═══ Material for this task ═══

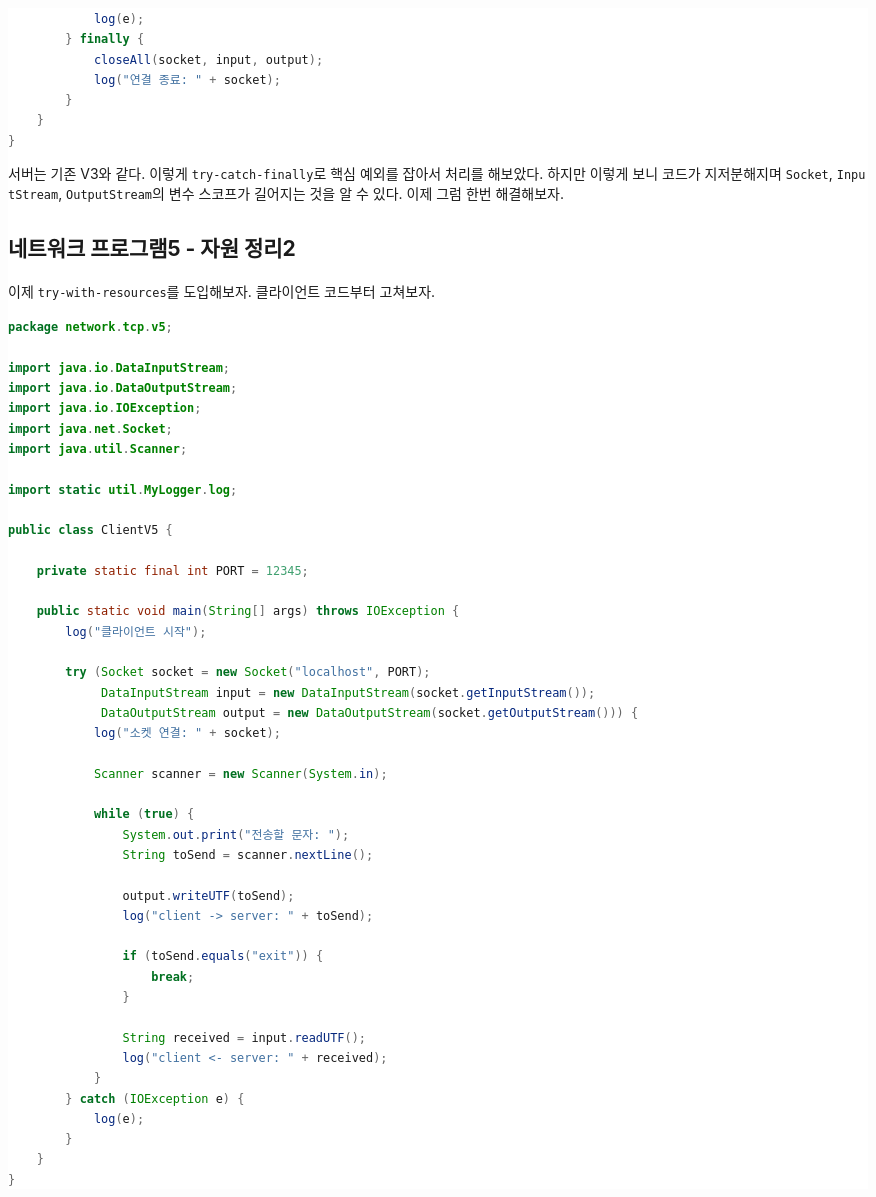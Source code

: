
 ``` java
            log(e);
        } finally {
            closeAll(socket, input, output);
            log("연결 종료: " + socket);
        }
    }
}
```

서버는 기존 V3와 같다. 이렇게 `try-catch-finally`로 핵심 예외를 잡아서 처리를 해보았다. 하지만 이렇게 보니 코드가 지저분해지며 `Socket`, `InputStream`, `OutputStream`의 변수 스코프가 길어지는 것을 알 수 있다. 이제 그럼 한번 해결해보자.

## 네트워크 프로그램5 - 자원 정리2

이제 `try-with-resources`를 도입해보자. 클라이언트 코드부터 고쳐보자.

``` java
package network.tcp.v5;

import java.io.DataInputStream;
import java.io.DataOutputStream;
import java.io.IOException;
import java.net.Socket;
import java.util.Scanner;

import static util.MyLogger.log;

public class ClientV5 {

    private static final int PORT = 12345;

    public static void main(String[] args) throws IOException {
        log("클라이언트 시작");

        try (Socket socket = new Socket("localhost", PORT);
             DataInputStream input = new DataInputStream(socket.getInputStream());
             DataOutputStream output = new DataOutputStream(socket.getOutputStream())) {
            log("소켓 연결: " + socket);

            Scanner scanner = new Scanner(System.in);

            while (true) {
                System.out.print("전송할 문자: ");
                String toSend = scanner.nextLine();

                output.writeUTF(toSend);
                log("client -> server: " + toSend);

                if (toSend.equals("exit")) {
                    break;
                }

                String received = input.readUTF();
                log("client <- server: " + received);
            }
        } catch (IOException e) {
            log(e);
        }
    }
}
```
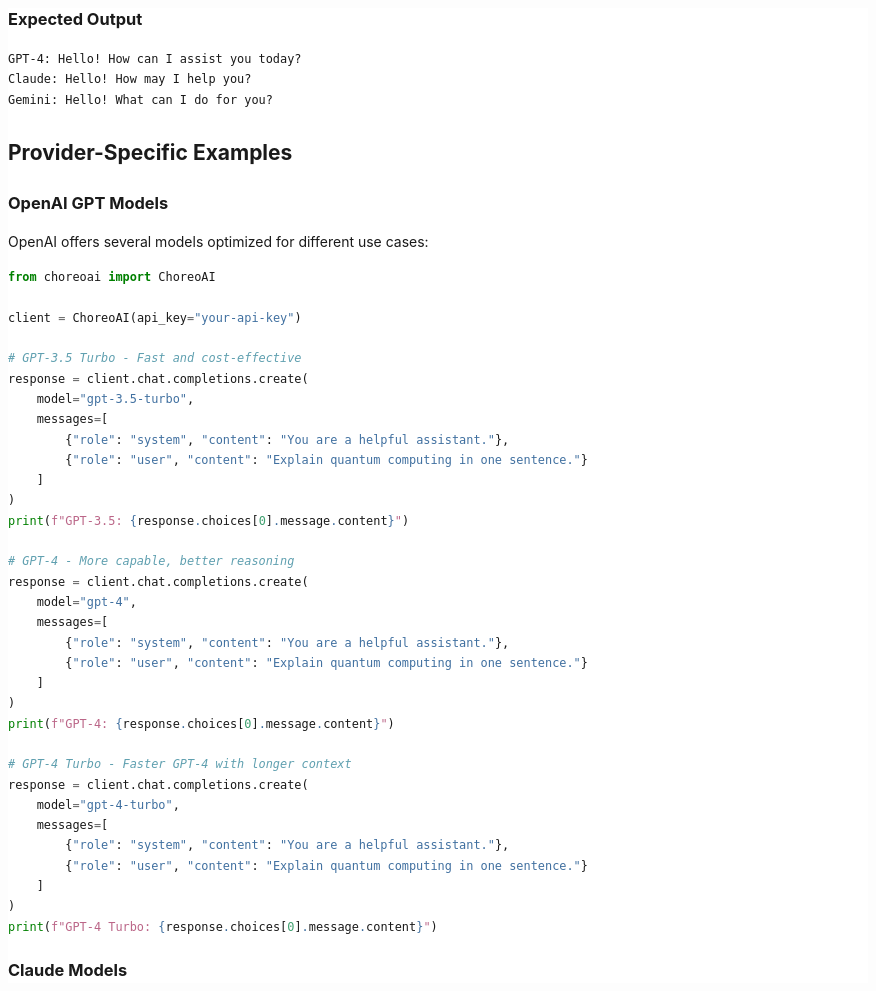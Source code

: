 ### Expected Output

```
GPT-4: Hello! How can I assist you today?
Claude: Hello! How may I help you?
Gemini: Hello! What can I do for you?
```

## Provider-Specific Examples

### OpenAI GPT Models

OpenAI offers several models optimized for different use cases:

```python
from choreoai import ChoreoAI

client = ChoreoAI(api_key="your-api-key")

# GPT-3.5 Turbo - Fast and cost-effective
response = client.chat.completions.create(
    model="gpt-3.5-turbo",
    messages=[
        {"role": "system", "content": "You are a helpful assistant."},
        {"role": "user", "content": "Explain quantum computing in one sentence."}
    ]
)
print(f"GPT-3.5: {response.choices[0].message.content}")

# GPT-4 - More capable, better reasoning
response = client.chat.completions.create(
    model="gpt-4",
    messages=[
        {"role": "system", "content": "You are a helpful assistant."},
        {"role": "user", "content": "Explain quantum computing in one sentence."}
    ]
)
print(f"GPT-4: {response.choices[0].message.content}")

# GPT-4 Turbo - Faster GPT-4 with longer context
response = client.chat.completions.create(
    model="gpt-4-turbo",
    messages=[
        {"role": "system", "content": "You are a helpful assistant."},
        {"role": "user", "content": "Explain quantum computing in one sentence."}
    ]
)
print(f"GPT-4 Turbo: {response.choices[0].message.content}")
```

### Claude Models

═══

Copy each line above holding "String".

    public static void main(String[] args) throws IOException {
                String toSend = scanner.nextLine();
                String received = input.readUTF();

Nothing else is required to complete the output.